What Happened to the Bennetts(68)
I mulled it over. I didn’t know if the killer had been Milo, the BMW driver, someone else, or all of the above. The BMW driver couldn’t have been in two places at once—here and waiting for Hart until the fundraiser was over—but I didn’t know what time Contessa had been killed. If she hadn’t gone to the fundraiser, she could have been killed first, then the killer could have gone after Hart. She would have trusted him enough to let him in, or he could have overpowered her.
I could imagine Contessa’s terror when she realized what was about to happen. I had seen it in Allison’s eyes. The terror of knowing what no one wants to know.
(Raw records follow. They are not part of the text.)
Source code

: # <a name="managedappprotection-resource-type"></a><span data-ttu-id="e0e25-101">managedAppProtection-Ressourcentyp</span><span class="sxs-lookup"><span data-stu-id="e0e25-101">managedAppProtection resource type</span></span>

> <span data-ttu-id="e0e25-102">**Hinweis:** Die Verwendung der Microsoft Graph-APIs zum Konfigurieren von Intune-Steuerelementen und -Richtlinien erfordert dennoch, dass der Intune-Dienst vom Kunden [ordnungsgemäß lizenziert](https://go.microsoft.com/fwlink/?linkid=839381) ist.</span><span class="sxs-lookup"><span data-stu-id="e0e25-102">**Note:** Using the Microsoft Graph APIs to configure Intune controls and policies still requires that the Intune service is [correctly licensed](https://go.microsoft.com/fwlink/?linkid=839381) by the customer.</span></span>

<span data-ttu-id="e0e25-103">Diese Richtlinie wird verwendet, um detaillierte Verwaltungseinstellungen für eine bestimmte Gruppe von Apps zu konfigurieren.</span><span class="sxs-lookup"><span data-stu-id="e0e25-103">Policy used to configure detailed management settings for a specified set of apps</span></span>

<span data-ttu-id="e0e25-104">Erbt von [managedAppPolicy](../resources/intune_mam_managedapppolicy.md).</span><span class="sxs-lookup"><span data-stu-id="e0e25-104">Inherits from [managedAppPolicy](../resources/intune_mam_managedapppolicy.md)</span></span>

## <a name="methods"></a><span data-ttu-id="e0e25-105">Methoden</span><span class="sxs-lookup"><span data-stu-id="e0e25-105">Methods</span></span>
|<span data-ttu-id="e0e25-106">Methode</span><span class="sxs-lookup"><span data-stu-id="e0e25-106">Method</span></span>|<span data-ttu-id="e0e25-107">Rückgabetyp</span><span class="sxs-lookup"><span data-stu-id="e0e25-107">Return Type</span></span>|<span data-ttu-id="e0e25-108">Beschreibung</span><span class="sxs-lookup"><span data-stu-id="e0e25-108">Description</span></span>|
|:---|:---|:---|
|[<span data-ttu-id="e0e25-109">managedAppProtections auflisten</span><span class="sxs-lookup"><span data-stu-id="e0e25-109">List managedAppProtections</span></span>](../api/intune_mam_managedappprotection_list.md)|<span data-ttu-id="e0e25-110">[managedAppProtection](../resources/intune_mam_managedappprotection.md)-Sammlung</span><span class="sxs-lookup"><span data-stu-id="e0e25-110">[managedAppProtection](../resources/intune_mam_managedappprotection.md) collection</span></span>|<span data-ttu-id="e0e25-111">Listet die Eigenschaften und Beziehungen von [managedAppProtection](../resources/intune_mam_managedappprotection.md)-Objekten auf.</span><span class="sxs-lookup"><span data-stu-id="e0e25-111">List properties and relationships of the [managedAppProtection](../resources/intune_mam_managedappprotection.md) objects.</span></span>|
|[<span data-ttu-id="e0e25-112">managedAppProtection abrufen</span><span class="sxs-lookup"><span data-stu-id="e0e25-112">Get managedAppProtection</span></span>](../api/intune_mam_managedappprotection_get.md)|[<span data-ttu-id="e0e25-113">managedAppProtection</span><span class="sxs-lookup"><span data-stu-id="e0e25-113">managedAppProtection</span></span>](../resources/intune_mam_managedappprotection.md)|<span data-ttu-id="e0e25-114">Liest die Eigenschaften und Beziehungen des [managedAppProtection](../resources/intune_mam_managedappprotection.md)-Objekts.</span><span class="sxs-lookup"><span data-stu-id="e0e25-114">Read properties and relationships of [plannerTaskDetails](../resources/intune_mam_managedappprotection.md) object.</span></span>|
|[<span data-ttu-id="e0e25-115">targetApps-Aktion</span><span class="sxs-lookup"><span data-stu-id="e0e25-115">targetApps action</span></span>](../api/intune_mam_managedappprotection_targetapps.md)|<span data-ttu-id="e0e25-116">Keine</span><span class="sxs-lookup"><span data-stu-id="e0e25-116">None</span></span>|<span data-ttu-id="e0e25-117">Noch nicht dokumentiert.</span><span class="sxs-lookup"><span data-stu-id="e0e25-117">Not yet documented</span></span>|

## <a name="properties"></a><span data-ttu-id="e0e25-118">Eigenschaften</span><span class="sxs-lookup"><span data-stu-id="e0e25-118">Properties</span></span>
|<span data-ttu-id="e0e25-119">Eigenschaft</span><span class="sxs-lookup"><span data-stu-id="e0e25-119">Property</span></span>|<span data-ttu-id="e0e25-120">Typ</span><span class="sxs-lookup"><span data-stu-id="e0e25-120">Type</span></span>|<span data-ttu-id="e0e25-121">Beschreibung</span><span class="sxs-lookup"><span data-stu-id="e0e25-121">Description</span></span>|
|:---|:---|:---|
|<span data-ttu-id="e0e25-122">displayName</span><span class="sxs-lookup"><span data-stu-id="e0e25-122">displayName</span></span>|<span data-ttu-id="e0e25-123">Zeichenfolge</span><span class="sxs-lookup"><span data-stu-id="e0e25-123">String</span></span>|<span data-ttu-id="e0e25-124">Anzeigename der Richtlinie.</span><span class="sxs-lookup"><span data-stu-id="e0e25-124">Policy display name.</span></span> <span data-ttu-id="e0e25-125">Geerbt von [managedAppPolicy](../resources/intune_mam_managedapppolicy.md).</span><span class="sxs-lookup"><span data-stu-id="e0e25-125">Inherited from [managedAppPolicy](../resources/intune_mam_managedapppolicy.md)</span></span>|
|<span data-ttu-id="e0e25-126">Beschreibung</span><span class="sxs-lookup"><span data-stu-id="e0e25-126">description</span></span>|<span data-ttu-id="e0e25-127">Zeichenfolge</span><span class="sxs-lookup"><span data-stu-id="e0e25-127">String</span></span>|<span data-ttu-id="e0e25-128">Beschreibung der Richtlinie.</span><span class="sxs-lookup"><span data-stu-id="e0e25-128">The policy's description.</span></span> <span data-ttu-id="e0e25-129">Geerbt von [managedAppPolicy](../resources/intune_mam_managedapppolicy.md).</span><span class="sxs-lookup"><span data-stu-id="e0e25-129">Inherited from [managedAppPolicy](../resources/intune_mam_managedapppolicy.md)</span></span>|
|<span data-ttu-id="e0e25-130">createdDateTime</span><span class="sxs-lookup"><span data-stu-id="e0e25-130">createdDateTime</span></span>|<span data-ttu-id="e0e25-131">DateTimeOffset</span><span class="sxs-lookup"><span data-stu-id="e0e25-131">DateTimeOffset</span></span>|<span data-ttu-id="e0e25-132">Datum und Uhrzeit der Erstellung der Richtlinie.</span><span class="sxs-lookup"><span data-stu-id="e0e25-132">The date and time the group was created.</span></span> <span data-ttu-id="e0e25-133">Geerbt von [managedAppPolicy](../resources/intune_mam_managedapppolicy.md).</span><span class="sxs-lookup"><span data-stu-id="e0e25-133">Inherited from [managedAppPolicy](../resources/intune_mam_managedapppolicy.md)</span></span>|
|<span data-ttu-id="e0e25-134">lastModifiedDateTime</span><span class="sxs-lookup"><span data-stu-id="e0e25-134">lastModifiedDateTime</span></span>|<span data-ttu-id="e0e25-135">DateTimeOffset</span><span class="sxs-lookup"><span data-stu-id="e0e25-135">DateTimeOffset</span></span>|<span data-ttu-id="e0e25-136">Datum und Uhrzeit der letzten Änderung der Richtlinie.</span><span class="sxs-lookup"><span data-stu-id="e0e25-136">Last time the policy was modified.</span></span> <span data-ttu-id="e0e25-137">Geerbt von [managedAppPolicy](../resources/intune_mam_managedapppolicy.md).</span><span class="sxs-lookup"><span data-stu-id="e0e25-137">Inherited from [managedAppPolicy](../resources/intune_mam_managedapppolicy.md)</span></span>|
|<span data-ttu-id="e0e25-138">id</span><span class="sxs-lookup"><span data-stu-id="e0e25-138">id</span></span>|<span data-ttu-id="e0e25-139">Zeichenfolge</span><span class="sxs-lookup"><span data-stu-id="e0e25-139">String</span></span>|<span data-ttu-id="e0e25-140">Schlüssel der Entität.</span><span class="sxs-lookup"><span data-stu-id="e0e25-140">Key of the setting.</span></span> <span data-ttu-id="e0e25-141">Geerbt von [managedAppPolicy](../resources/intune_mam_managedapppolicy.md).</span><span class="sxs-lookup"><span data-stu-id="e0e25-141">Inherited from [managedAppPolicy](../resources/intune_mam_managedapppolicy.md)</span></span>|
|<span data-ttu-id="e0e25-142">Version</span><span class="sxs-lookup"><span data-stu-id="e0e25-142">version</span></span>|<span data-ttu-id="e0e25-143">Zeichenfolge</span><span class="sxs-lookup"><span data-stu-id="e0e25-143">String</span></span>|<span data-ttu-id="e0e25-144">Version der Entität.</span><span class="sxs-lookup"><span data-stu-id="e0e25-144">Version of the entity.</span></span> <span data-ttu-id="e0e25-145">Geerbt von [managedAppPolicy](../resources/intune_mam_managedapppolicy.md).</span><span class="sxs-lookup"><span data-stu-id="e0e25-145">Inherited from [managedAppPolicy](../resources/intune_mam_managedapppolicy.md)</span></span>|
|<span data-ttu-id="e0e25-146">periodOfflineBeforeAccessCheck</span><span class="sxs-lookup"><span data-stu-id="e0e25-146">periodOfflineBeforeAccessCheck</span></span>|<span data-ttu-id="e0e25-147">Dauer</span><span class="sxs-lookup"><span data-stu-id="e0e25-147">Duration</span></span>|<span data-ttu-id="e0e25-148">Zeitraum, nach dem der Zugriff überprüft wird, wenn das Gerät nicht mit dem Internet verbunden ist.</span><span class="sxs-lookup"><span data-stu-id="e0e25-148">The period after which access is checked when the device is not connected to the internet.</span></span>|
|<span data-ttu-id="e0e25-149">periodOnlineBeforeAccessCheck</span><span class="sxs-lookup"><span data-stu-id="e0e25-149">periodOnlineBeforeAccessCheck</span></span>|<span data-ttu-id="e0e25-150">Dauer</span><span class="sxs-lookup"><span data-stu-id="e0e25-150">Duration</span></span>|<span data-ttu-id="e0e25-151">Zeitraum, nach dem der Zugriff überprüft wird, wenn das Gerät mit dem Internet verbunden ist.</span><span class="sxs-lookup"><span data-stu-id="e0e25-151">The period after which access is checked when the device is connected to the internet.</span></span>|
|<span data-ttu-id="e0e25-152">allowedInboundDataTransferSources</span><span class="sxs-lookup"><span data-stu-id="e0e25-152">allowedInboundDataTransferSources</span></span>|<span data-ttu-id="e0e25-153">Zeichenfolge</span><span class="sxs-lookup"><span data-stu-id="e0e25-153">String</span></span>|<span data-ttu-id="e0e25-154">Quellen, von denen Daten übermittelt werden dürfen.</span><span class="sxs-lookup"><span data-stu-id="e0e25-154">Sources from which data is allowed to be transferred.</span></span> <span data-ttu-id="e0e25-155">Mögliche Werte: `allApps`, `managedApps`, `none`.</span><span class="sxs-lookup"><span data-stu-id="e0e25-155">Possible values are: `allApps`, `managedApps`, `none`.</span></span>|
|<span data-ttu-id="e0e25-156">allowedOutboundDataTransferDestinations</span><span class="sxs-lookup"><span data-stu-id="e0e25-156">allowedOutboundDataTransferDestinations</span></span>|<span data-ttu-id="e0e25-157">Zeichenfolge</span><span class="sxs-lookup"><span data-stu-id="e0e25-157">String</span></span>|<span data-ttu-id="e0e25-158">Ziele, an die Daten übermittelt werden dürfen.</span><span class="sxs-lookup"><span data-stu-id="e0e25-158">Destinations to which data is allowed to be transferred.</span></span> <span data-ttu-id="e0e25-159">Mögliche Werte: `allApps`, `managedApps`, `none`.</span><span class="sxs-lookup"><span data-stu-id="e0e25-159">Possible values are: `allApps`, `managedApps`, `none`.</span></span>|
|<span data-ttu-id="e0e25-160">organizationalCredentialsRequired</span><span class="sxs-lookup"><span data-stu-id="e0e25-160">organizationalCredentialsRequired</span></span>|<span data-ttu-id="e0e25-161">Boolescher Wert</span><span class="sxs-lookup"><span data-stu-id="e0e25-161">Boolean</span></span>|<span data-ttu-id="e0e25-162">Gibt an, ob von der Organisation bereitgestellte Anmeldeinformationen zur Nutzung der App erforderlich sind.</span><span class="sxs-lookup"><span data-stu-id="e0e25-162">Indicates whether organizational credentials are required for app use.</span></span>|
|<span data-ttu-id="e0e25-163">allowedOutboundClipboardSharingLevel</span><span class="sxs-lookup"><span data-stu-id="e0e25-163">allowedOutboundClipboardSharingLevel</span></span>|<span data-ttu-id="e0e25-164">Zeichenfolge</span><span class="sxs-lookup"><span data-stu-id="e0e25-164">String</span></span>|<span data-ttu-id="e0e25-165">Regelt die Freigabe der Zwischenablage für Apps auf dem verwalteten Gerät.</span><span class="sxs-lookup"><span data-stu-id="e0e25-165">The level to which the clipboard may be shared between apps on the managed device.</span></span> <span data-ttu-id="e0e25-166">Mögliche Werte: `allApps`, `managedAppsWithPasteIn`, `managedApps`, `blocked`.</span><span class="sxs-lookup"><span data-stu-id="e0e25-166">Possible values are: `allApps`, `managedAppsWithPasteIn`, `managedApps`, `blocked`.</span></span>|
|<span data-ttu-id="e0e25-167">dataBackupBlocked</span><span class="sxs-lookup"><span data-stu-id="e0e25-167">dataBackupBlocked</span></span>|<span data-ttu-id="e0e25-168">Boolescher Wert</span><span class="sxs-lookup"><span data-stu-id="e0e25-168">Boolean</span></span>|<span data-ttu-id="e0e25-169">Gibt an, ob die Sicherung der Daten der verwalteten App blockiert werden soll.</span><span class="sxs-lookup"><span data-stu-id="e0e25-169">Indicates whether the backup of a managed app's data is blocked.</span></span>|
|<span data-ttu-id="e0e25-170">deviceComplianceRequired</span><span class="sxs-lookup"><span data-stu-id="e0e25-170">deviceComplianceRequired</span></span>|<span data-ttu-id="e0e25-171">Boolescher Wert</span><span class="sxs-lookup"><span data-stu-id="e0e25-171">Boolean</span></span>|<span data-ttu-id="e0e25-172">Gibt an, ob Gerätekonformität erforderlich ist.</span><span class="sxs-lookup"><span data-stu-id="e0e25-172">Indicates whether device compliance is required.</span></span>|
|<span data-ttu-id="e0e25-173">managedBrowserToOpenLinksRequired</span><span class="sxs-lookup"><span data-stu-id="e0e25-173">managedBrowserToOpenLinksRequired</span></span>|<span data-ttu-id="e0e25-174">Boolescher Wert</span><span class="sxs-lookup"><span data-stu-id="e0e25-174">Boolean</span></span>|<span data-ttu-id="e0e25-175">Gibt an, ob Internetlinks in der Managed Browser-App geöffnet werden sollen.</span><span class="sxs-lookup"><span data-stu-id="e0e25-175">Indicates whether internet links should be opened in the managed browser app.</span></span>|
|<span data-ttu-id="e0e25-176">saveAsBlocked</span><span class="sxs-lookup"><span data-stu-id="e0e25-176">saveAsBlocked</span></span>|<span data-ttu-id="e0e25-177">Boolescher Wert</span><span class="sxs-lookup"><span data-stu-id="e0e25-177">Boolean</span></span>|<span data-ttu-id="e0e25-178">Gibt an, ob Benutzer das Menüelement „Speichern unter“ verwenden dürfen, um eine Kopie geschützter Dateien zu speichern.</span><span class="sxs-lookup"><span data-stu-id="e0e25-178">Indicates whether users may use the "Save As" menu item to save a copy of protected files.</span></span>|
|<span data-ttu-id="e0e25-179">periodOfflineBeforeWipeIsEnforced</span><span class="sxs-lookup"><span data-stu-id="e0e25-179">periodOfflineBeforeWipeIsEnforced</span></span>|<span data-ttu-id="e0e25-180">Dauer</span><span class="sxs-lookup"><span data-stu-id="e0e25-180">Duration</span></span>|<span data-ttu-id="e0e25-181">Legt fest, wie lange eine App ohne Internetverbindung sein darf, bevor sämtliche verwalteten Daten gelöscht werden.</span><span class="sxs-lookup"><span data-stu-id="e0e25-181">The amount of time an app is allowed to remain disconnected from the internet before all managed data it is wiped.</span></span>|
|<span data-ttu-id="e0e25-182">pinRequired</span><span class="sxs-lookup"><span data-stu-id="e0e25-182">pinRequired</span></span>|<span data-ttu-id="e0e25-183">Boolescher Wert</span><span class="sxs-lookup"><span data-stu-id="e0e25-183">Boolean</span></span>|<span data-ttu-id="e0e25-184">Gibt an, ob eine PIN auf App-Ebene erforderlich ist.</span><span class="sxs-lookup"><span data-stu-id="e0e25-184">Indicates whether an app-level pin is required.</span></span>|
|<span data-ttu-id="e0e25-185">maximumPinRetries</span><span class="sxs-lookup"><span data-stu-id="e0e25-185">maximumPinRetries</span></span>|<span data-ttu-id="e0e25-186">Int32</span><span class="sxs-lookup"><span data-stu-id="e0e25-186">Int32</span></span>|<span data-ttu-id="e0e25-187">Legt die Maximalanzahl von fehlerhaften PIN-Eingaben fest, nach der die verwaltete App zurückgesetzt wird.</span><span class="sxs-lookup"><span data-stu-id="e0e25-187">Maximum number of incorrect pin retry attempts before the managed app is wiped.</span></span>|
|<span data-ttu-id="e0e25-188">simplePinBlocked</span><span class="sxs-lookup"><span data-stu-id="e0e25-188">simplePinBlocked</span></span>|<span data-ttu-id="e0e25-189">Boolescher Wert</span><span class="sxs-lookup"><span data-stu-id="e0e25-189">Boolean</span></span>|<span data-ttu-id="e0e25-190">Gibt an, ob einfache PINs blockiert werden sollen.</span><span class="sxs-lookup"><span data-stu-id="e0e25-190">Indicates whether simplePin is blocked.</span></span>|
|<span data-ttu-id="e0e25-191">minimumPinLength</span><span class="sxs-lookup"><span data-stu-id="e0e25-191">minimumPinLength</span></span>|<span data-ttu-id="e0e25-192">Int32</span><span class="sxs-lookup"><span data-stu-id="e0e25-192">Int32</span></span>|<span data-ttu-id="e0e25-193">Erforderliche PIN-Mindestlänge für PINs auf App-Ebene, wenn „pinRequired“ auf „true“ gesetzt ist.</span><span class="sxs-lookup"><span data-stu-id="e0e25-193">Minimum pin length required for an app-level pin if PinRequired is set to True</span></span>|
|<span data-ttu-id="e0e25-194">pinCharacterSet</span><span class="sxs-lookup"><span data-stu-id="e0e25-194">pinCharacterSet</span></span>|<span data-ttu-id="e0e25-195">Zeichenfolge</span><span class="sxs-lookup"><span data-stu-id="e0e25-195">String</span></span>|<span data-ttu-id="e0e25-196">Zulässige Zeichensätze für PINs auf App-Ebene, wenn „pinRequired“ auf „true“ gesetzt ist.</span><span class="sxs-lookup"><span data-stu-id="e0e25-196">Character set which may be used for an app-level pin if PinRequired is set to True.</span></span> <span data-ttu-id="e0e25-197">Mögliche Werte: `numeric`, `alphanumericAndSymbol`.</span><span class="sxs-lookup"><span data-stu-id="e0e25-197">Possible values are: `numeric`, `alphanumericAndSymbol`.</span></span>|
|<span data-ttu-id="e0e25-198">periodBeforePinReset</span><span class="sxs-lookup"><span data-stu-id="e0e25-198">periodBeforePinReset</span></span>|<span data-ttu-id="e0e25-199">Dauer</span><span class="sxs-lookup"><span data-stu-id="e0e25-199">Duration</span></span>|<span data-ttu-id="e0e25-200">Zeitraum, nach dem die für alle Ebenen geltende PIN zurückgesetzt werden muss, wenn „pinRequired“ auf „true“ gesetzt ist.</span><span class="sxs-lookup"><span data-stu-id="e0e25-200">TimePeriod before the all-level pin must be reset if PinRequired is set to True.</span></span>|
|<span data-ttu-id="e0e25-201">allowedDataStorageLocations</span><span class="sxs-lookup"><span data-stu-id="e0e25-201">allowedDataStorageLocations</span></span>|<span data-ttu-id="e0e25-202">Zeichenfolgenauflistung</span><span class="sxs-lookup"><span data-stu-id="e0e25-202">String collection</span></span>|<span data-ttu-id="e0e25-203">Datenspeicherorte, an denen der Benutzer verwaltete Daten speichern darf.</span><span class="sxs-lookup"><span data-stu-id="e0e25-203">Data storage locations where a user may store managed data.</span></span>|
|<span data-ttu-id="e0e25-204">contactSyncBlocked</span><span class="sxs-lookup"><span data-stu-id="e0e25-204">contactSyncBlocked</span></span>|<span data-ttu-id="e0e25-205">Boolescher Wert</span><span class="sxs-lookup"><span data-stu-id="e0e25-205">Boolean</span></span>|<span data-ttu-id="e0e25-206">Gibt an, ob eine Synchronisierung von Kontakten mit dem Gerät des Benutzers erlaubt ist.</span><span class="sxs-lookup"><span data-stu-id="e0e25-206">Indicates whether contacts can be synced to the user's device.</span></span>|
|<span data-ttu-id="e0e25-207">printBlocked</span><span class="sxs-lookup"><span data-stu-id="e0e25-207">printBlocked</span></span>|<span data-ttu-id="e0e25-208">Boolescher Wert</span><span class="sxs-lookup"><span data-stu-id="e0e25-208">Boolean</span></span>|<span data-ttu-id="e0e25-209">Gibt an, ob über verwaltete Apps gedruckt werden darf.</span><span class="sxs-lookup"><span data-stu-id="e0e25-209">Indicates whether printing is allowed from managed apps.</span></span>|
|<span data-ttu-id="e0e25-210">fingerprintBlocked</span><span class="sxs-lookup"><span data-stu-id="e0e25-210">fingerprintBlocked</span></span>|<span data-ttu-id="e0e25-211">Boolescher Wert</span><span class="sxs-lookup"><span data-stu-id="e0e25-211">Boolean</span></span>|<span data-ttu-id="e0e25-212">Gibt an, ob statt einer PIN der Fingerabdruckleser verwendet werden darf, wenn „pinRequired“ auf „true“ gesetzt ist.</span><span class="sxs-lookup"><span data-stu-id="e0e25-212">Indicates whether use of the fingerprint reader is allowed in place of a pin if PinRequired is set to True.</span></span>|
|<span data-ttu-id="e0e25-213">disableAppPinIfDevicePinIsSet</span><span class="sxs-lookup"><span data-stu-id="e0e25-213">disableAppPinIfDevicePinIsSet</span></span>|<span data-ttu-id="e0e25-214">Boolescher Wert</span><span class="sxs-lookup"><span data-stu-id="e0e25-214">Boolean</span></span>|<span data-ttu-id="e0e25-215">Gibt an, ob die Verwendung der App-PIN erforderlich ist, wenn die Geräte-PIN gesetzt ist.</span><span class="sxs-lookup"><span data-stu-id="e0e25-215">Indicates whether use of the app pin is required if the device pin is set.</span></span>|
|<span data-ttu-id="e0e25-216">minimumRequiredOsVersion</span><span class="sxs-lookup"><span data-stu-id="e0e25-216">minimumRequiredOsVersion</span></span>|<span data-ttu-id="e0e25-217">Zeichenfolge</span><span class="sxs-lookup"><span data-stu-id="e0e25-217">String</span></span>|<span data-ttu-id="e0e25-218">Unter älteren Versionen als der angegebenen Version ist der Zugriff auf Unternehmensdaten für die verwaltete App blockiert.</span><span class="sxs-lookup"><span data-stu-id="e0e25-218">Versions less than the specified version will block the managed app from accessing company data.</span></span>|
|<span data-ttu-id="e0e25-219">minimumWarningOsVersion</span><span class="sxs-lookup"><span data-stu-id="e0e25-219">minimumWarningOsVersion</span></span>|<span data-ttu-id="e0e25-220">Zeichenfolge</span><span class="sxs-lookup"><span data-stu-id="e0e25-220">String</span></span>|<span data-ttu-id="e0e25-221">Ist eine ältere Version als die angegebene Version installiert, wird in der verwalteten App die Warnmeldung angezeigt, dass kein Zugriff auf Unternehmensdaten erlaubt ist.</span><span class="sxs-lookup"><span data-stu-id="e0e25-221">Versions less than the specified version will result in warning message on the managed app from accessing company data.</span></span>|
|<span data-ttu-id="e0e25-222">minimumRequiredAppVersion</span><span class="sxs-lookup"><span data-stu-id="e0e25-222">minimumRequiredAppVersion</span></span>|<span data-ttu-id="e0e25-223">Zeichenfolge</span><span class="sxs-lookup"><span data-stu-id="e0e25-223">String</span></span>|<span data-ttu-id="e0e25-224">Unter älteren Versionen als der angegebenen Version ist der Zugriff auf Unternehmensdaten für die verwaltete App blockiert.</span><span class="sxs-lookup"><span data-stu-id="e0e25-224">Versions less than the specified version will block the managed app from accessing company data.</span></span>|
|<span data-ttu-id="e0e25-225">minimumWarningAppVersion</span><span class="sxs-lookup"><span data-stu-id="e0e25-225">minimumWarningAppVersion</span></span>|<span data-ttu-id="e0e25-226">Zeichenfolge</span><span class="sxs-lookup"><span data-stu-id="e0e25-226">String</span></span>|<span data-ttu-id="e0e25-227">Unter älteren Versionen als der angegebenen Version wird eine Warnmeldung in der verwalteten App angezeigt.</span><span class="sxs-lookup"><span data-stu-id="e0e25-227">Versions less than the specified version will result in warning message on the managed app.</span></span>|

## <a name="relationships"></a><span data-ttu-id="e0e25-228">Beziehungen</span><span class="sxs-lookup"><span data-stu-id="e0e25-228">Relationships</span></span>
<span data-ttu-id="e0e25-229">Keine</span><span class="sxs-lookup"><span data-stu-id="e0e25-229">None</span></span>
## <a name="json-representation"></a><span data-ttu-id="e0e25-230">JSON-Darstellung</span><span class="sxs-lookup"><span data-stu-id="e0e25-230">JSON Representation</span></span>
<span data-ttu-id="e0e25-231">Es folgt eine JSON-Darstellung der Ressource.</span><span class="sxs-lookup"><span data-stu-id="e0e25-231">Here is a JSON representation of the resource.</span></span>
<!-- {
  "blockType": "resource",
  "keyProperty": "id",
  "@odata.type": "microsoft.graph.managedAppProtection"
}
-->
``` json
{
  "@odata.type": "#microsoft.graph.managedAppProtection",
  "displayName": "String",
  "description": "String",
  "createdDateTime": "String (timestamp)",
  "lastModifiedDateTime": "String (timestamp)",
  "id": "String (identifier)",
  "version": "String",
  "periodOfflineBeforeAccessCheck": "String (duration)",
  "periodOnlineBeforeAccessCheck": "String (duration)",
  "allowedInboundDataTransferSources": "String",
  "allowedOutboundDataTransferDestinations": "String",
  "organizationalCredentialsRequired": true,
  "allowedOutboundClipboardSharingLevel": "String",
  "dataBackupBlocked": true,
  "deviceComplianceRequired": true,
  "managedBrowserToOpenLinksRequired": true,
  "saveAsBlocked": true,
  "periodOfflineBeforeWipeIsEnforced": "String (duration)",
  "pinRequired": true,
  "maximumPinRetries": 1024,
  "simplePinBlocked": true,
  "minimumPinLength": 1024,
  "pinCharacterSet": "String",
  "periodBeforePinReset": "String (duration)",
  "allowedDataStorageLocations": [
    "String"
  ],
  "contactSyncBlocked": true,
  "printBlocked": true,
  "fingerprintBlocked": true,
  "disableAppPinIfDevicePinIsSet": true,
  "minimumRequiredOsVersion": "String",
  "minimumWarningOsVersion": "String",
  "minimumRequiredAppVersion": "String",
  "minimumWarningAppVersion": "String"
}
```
I felt a deep stab of grief, and the words came to me as if I were reading my daughter’s mind.
This is how I die.
I couldn’t stop thinking of Allison, then realized I was never not thinking of Allison. Maybe that was the way it was going to be from now on. Maybe that was the way I could keep her with me. Maybe there would come a time when it didn’t make me feel broken, but I doubted it. Allison was younger than Contessa, but they were both too young to be gone.
I flashed on the scene in Contessa’s apartment and the open laptop on the coffee table. I was sure that Lattimore & Finch, if not Hart or Contessa, stored files and documents on the cloud under a passcode. Maybe Milo, or whoever was working for him, had gotten her to delete the file before killing her. The Philly police or the FBI would figure out if it was suicide or murder, but that would come later. Now there was just the loss of a young girl, and that alone was awful.
I scrolled to the website for Lattimore & Finch, then searched under Criminal Justice Team. There were two lawyers and one paralegal—Contessa—in the section. It was a small section, since it existed to serve the CEOs who got target letters or when one of their kids got caught drunk driving.
I thought it over. It was a natural conclusion that probably no one other than Hart and Contessa knew about the cooperation agreement.
“Paul Hart,” I heard someone say. I looked at the TV to see a red Breaking News banner, which read REACTION TO HIT-AND-RUN OF PROMINENT LAWYER. A female TV reporter stood in the drizzle outside of a gray stone edifice, and I listened idly to the report.
“I’m at the War College in Carlisle to speak with Senator Mike Ricks about Center City lawyer Paul Hart, who was killed in a hit-and-run last night. Hold on, here he is now. Senator Ricks, Senator Ricks? Would you like to comment?”
“Certainly.” Senator Ricks appeared with the reporter, his expression somber. He had sterling gray hair, steely wire-rimmed glasses, and plain features with a strong jawline. His bearing was erect, which I recognized as former military. “I offer my deepest condolences,” said the senator, “to his lovely wife and family. I valued Paul’s support, as I do every lawyer and law firm working to support my campaign.”
“Have you heard from the police about any leads?”
“No.” Senator Ricks addressed the camera. “If you or someone you know has any information about this tragedy, please come forward and do the right thing.”
“Thank you, Senator, and for another reaction, we’ll switch to Representative Barbara Caldwell, who has finished speaking at Temple University Law School. Over to you, Tom.”
The screen changed and a male TV reporter appeared, standing with a tall, attractive woman with tortoiseshell glasses, her dark hair pulled back. “Representative Caldwell, do you have any comment on the death of Paul Hart last night in Center City?”
“Yes, I extend my deepest sympathies to his family and his wife. I knew Paul, not just as a loyal supporter, but also as a fellow lawyer.”
“Representative Caldwell, Mr. Hart was a supporter of Democratic causes as well as Republican, and public records show that Lattimore and Finch contributed to your campaign and Senator Ricks’s. Do you have any comment on that?”
Representative Caldwell smiled tightly. “If you’re suggesting that bothers me, let me assure you, it doesn’t.”
The TV reporter nodded. “Do you feel the same way if records show that Lattimore contributed five hundred thousand dollars more to candidates from the other party?”
“Of course,” Representative Caldwell shot back. “Now, I must go.”
“Thank you,” the reporter said, and I shifted my attention to the task at hand.
I took the cards from Junior’s flower arrangements out of the box. I had numbered them according to the way I had gathered them from the display, that night on the floor of Remy’s office. I picked them up and started to lay them out in order, left to right: first row, second row, third row. On each card, I had written the name of the GVO member under his alias, which I had found on the indictments.
I scanned the cards, taking mental inventory. Now I knew the GVO members and their proper names, but I didn’t know what else I had, if anything. Then I looked at the cards again, flashing on the display of the floral arrangements at the funeral home. The smallest ones had been on the bottom shelf, the medium-size ones on the second shelf, and the biggest ones on the top shelf. Behind the shelves had been the massive displays on easels.
I scanned the cards again and had another thought. The arrangement of the cards could be a reflection of GVO’s organizational structure. It made sense that members who earned the most bought the biggest arrangements, the middle-types bought the medium arrangements, and those on the bottom shelf were the lowest-level members of the organization.